▶ **Exercise prompt**
For the word "finns", return each line of the data in which it occurs.

▶ **Working data**
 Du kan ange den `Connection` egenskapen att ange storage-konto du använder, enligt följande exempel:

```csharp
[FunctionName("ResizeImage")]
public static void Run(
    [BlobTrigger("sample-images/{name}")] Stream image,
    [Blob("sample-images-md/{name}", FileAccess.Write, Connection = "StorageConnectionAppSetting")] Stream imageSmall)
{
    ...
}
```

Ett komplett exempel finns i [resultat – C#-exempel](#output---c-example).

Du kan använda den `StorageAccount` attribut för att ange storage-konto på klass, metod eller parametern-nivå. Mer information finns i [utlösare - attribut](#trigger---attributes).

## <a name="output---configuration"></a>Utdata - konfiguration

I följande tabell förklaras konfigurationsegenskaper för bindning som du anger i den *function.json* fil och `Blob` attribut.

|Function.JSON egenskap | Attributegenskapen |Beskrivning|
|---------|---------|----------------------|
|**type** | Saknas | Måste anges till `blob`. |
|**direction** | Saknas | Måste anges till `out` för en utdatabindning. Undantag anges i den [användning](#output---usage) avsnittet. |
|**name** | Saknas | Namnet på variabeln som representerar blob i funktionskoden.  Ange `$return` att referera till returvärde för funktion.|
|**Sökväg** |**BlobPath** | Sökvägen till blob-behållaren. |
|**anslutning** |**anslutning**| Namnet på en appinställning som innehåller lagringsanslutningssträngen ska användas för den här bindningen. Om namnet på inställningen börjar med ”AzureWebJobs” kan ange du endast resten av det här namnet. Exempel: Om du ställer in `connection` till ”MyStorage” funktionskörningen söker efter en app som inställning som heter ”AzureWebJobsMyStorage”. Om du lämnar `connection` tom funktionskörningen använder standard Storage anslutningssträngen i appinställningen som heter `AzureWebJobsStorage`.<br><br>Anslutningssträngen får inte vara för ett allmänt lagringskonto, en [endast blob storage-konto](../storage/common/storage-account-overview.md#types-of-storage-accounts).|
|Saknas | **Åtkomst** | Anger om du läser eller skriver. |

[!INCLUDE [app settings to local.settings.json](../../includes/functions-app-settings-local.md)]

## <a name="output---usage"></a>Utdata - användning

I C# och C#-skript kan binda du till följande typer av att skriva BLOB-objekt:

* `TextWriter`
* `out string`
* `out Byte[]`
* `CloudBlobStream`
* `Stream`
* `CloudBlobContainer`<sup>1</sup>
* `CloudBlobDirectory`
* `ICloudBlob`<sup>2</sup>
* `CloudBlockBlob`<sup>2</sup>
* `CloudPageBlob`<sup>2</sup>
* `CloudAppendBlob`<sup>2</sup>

▶ **Your solution**
Ett komplett exempel finns i [resultat – C#-exempel](#output---c-example).
Du kan använda den `StorageAccount` attribut för att ange storage-konto på klass, metod eller parametern-nivå. Mer information finns i [utlösare - attribut](#trigger---attributes).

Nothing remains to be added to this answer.